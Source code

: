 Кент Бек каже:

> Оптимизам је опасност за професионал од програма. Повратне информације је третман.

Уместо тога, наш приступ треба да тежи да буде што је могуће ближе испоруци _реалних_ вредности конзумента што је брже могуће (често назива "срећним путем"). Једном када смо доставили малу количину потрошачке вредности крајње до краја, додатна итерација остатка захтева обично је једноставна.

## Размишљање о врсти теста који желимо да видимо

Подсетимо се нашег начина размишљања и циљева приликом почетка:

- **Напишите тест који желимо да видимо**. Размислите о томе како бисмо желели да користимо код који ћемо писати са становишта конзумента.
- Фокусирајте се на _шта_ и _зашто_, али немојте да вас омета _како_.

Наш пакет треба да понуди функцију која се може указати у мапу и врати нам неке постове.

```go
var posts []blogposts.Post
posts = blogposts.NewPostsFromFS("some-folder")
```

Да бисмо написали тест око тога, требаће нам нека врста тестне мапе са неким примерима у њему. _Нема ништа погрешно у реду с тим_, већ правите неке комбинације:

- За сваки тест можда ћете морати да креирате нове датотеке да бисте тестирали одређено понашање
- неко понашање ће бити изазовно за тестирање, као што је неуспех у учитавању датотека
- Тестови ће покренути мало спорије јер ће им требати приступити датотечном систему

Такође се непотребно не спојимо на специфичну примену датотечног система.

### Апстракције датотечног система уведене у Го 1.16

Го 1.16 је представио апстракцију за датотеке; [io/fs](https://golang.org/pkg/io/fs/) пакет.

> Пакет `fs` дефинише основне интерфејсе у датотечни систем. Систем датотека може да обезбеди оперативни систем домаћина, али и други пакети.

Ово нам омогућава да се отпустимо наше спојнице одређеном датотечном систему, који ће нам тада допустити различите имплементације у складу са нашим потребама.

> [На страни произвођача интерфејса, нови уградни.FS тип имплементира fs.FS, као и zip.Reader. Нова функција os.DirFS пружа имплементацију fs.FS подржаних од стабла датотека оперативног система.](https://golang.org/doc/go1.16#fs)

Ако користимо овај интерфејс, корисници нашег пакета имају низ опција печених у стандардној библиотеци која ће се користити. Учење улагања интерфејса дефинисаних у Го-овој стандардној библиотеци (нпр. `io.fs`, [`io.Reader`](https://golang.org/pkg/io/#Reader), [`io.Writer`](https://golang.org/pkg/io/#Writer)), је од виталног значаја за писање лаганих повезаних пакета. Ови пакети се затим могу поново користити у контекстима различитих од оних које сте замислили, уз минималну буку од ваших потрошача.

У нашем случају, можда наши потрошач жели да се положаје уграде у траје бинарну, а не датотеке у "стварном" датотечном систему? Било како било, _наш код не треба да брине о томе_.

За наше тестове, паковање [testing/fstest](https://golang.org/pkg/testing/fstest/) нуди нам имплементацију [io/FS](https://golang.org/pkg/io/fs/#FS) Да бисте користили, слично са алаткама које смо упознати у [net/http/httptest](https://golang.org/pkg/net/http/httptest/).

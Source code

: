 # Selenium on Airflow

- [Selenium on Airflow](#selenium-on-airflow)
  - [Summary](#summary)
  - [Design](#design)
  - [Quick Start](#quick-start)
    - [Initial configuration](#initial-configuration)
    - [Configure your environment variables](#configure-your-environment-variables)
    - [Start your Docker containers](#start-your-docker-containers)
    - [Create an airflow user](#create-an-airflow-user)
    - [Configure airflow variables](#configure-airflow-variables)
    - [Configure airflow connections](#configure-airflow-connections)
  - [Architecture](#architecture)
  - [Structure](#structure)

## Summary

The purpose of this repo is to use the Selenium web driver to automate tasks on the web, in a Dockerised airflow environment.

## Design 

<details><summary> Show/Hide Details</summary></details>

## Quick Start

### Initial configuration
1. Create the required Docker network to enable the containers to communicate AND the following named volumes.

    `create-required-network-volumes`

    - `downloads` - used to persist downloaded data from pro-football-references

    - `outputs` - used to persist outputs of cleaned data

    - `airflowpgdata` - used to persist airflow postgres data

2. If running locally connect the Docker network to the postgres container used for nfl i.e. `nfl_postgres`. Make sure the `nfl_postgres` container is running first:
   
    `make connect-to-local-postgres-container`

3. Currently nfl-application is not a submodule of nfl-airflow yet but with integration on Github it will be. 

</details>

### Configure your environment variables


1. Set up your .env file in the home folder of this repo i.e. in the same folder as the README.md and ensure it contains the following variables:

▬▬▬▬▬▬

DIRECTIONS.
Find the line with "of cleaned data" in the listing. Reproduce it and all the lines after it, exactly, through the last line.

ANSWER SECTION.
    - `outputs` - used to persist outputs of cleaned data

    - `airflowpgdata` - used to persist airflow postgres data

2. If running locally connect the Docker network to the postgres container used for nfl i.e. `nfl_postgres`. Make sure the `nfl_postgres` container is running first:
   
    `make connect-to-local-postgres-container`

3. Currently nfl-application is not a submodule of nfl-airflow yet but with integration on Github it will be. 

</details>

### Configure your environment variables


1. Set up your .env file in the home folder of this repo i.e. in the same folder as the README.md and ensure it contains the following variables:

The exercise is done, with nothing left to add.